**What to produce:**
Could you output all of the records below exactly as they appear?

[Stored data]
:::::

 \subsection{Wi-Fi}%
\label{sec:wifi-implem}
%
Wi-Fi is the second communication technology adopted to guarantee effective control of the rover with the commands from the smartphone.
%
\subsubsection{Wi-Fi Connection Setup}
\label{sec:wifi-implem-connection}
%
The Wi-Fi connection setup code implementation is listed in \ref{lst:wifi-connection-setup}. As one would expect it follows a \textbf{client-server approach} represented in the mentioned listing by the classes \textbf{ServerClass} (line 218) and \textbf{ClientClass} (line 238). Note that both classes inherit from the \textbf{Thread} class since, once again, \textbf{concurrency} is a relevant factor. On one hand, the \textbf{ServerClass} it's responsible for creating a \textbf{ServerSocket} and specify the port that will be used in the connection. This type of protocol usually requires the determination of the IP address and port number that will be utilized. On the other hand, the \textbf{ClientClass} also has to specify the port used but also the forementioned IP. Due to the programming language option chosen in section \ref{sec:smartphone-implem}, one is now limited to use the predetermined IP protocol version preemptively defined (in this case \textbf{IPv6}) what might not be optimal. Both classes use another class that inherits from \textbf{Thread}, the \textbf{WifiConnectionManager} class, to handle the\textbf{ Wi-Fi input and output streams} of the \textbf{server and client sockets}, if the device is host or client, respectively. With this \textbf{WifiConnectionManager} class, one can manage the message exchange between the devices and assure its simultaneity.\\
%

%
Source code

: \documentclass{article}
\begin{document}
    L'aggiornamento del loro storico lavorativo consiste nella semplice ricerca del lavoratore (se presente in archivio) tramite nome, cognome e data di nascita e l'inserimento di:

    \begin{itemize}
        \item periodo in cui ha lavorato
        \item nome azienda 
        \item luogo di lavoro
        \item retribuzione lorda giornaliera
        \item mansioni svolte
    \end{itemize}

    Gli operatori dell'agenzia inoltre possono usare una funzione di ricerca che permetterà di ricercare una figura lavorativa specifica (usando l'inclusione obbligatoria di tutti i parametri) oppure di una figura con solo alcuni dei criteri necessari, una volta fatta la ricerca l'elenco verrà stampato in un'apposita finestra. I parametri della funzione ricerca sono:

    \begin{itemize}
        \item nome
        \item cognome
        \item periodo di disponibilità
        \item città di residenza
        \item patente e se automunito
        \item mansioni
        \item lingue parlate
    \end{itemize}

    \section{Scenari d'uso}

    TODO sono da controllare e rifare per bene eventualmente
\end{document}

:::::

**Expected output:**
 \subsection{Wi-Fi}%
\label{sec:wifi-implem}
%
Wi-Fi is the second communication technology adopted to guarantee effective control of the rover with the commands from the smartphone.
%
\subsubsection{Wi-Fi Connection Setup}
\label{sec:wifi-implem-connection}
%
The Wi-Fi connection setup code implementation is listed in \ref{lst:wifi-connection-setup}. As one would expect it follows a \textbf{client-server approach} represented in the mentioned listing by the classes \textbf{ServerClass} (line 218) and \textbf{ClientClass} (line 238). Note that both classes inherit from the \textbf{Thread} class since, once again, \textbf{concurrency} is a relevant factor. On one hand, the \textbf{ServerClass} it's responsible for creating a \textbf{ServerSocket} and specify the port that will be used in the connection. This type of protocol usually requires the determination of the IP address and port number that will be utilized. On the other hand, the \textbf{ClientClass} also has to specify the port used but also the forementioned IP. Due to the programming language option chosen in section \ref{sec:smartphone-implem}, one is now limited to use the predetermined IP protocol version preemptively defined (in this case \textbf{IPv6}) what might not be optimal. Both classes use another class that inherits from \textbf{Thread}, the \textbf{WifiConnectionManager} class, to handle the\textbf{ Wi-Fi input and output streams} of the \textbf{server and client sockets}, if the device is host or client, respectively. With this \textbf{WifiConnectionManager} class, one can manage the message exchange between the devices and assure its simultaneity.\\
%

%
Source code

: \documentclass{article}
\begin{document}
    L'aggiornamento del loro storico lavorativo consiste nella semplice ricerca del lavoratore (se presente in archivio) tramite nome, cognome e data di nascita e l'inserimento di:

    \begin{itemize}
        \item periodo in cui ha lavorato
        \item nome azienda 
        \item luogo di lavoro
        \item retribuzione lorda giornaliera
        \item mansioni svolte
    \end{itemize}

    Gli operatori dell'agenzia inoltre possono usare una funzione di ricerca che permetterà di ricercare una figura lavorativa specifica (usando l'inclusione obbligatoria di tutti i parametri) oppure di una figura con solo alcuni dei criteri necessari, una volta fatta la ricerca l'elenco verrà stampato in un'apposita finestra. I parametri della funzione ricerca sono:

    \begin{itemize}
        \item nome
        \item cognome
        \item periodo di disponibilità
        \item città di residenza
        \item patente e se automunito
        \item mansioni
        \item lingue parlate
    \end{itemize}

    \section{Scenari d'uso}

    TODO sono da controllare e rifare per bene eventualmente
\end{document}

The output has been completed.